Также придумал и сделал мышку, которая находила выход из лабиринта. Это считается началом искусственного интеллекта. Она ходила, искала, у нее были некие правила, куда ей двигаться. Лекцию я хотел закончить тем, что Шеннон назвал ultimate useless machine. Оказывается, у него было замечательное чувство юмора.

 

 

Обсуждение лекции

Борис Долгин: Спасибо большое. Вопросы, реплики?

Слушатель: Спасибо за лекцию. Вопрос такой, сейчас атомные станции, космические корабли, самолеты в условиях радиации летают, из-за облучений возникают ошибки, сбои. Какие системы исправления ошибок применяются и пришли ли к единому мнению? Или американцы делают одно, японцы другое и т.д. Это первый вопрос, а второй вопрос: Шеннон, Колмогоров, а Сифоров,  что он сделал, цитируют его сейчас или нет?

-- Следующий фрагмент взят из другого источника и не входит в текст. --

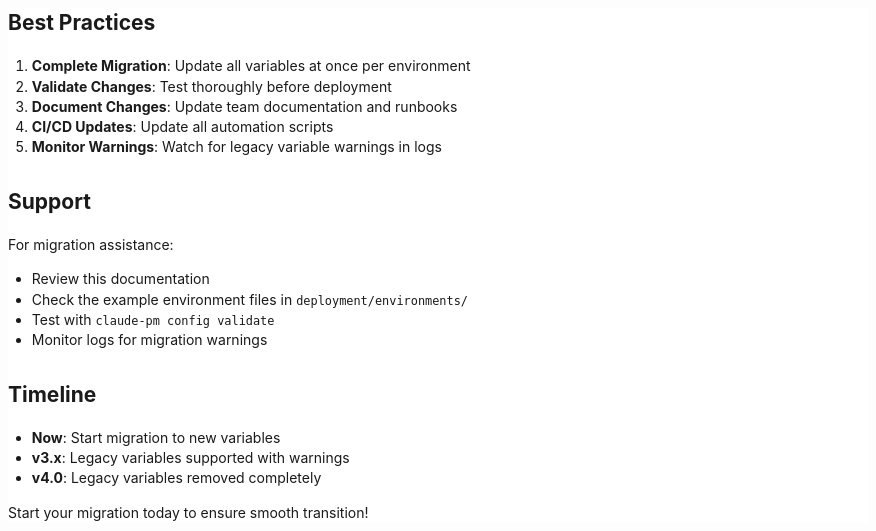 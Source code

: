 ## Best Practices

1. **Complete Migration**: Update all variables at once per environment
2. **Validate Changes**: Test thoroughly before deployment
3. **Document Changes**: Update team documentation and runbooks
4. **CI/CD Updates**: Update all automation scripts
5. **Monitor Warnings**: Watch for legacy variable warnings in logs

## Support

For migration assistance:
- Review this documentation
- Check the example environment files in `deployment/environments/`
- Test with `claude-pm config validate`
- Monitor logs for migration warnings

## Timeline

- **Now**: Start migration to new variables
- **v3.x**: Legacy variables supported with warnings
- **v4.0**: Legacy variables removed completely

Start your migration today to ensure smooth transition!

Г.К.: На самом деле, оба вопроса про ИППИ. Первый, про радиационную устойчивость, он у нас уже где-то с год внутри института «гуляет», мы сотрудничаем с Зеленоградом на предмет того, чтобы предложить им новые корректирующие схемы, которые были бы устойчивы к ошибкам радиации. Радиация оказалась очень противной штукой и для вычислительной техники.

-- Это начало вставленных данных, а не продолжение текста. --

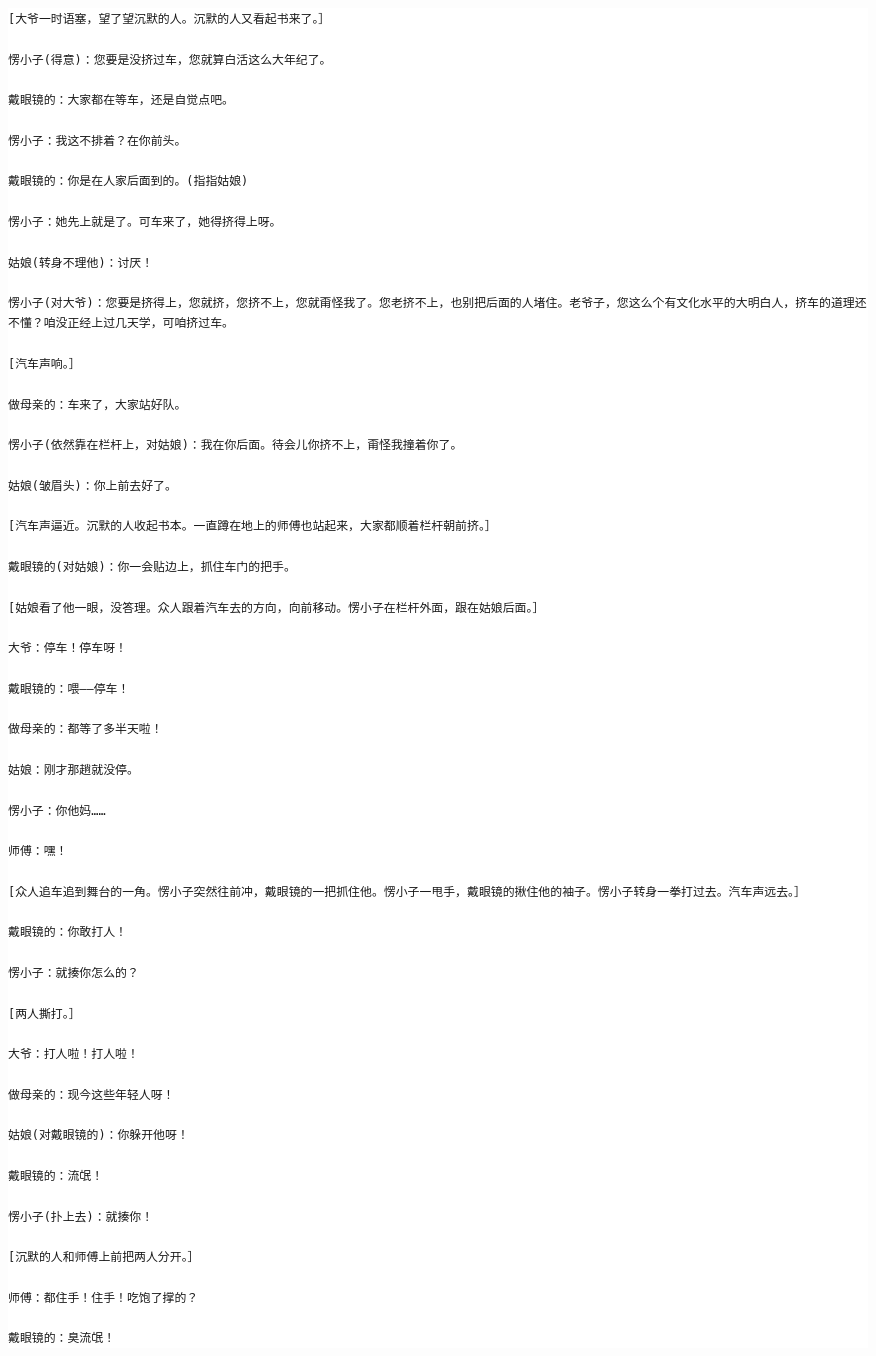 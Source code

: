     [大爷一时语塞，望了望沉默的人。沉默的人又看起书来了。］

    愣小子(得意)：您要是没挤过车，您就算白活这么大年纪了。

    戴眼镜的：大家都在等车，还是自觉点吧。

    愣小子：我这不排着？在你前头。

    戴眼镜的：你是在人家后面到的。(指指姑娘)

    愣小子：她先上就是了。可车来了，她得挤得上呀。

    姑娘(转身不理他)：讨厌！

    愣小子(对大爷)：您要是挤得上，您就挤，您挤不上，您就甭怪我了。您老挤不上，也别把后面的人堵住。老爷子，您这么个有文化水平的大明白人，挤车的道理还不懂？咱没正经上过几天学，可咱挤过车。

    [汽车声响。］

    做母亲的：车来了，大家站好队。

    愣小子(依然靠在栏杆上，对姑娘)：我在你后面。待会儿你挤不上，甭怪我撞着你了。

    姑娘(皱眉头)：你上前去好了。

    [汽车声逼近。沉默的人收起书本。一直蹲在地上的师傅也站起来，大家都顺着栏杆朝前挤。］

    戴眼镜的(对姑娘)：你一会贴边上，抓住车门的把手。

    [姑娘看了他一眼，没答理。众人跟着汽车去的方向，向前移动。愣小子在栏杆外面，跟在姑娘后面。］

    大爷：停车！停车呀！

    戴眼镜的：喂——停车！

    做母亲的：都等了多半天啦！

    姑娘：刚才那趟就没停。

    愣小子：你他妈……

    师傅：嘿！

    [众人追车追到舞台的一角。愣小子突然往前冲，戴眼镜的一把抓住他。愣小子一甩手，戴眼镜的揪住他的袖子。愣小子转身一拳打过去。汽车声远去。］

    戴眼镜的：你敢打人！

    愣小子：就揍你怎么的？

    [两人撕打。］

    大爷：打人啦！打人啦！

    做母亲的：现今这些年轻人呀！

    姑娘(对戴眼镜的)：你躲开他呀！

    戴眼镜的：流氓！

    愣小子(扑上去)：就揍你！

    [沉默的人和师傅上前把两人分开。］

    师傅：都住手！住手！吃饱了撑的？

    戴眼镜的：臭流氓！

Теперь вы сразу спросили, делаем ли мы одно и то же или разное с американцами. В тот момент мы делали с американцами, к сожалению, разное. Американцы делали умно, а мы про это не думали. Они биты одного слова  на своей плате  разносили, то есть то, что в теории кодирования называется перемежением. Поэтому, если вдруг даже происходил радиационный «пробой», то  пробивалось в разных словах, в каждом слове появлялось по одной ошибке, и ничего страшного. А у нас биты одного слова лежали подряд, и поэтому портилось целиком слово, а это  может привести к сбою в работе ЭВМ.

Про Владимира Ивановича Сифорова… Говорят, что он был хорошим директором. Я у него никогда не работал, я работал в почтовом ящике, когда был молодым, и долго работал. Я ходил в ИППИ на семинары, так что  Владимира Ивановича видел, даже беседовал, потому что я собирал отчеты  для  Совета по кибернетике. Сифоров интересовался тем, что происходило в  тематике передачи информации. В.И. Левенштейн мне рассказывал,  как у него получилась первая печатная работа (ее потом американцы переоткрыли, и даже получили премию за эту работу, ну а потом извинялись, говорили, что они не знали – я не верю).

Так вот Сифоров на семинаре, это конец 1950-х годов задал следующий вопрос: «Я строил двоичный код следующим образом: выписывал подряд последовательности из нулей и единиц фиксированной длины, начинал с чистого нуля, хотел построить код, например, с расстоянием пять. И смотрел по словам, я смотрел первое слово, которое на расстоянии пять, выписывал его. Хорошо, потом начинал двигаться дальше по своему списку упорядочения, искал первое слово, которое от этих двух на расстоянии пять или больше. Как только находил, добавлял его к списку, и так далее. В примерах у меня всегда итоговый код – линейный. Это верно всегда?».

Это то, что теперь называют «жадным» алгоритм, и Владимир Иванович его первый придумал. 

Слушатель: На прошлой лекции Александра Шеня я вдохновился примером эксперимента с музыкой разных композиторов, где архивировали миди-файлы и складывали сумму, и сравнивали с архивом суммы. Сумма архива больше архива суммы. Это степень сжимаемости показывала похожесть. Вы сравнивали писателей, их похожесть, на Шекспира. Скажите, где об этом можно почитать? Хочется прийти домой и почитать об этом. 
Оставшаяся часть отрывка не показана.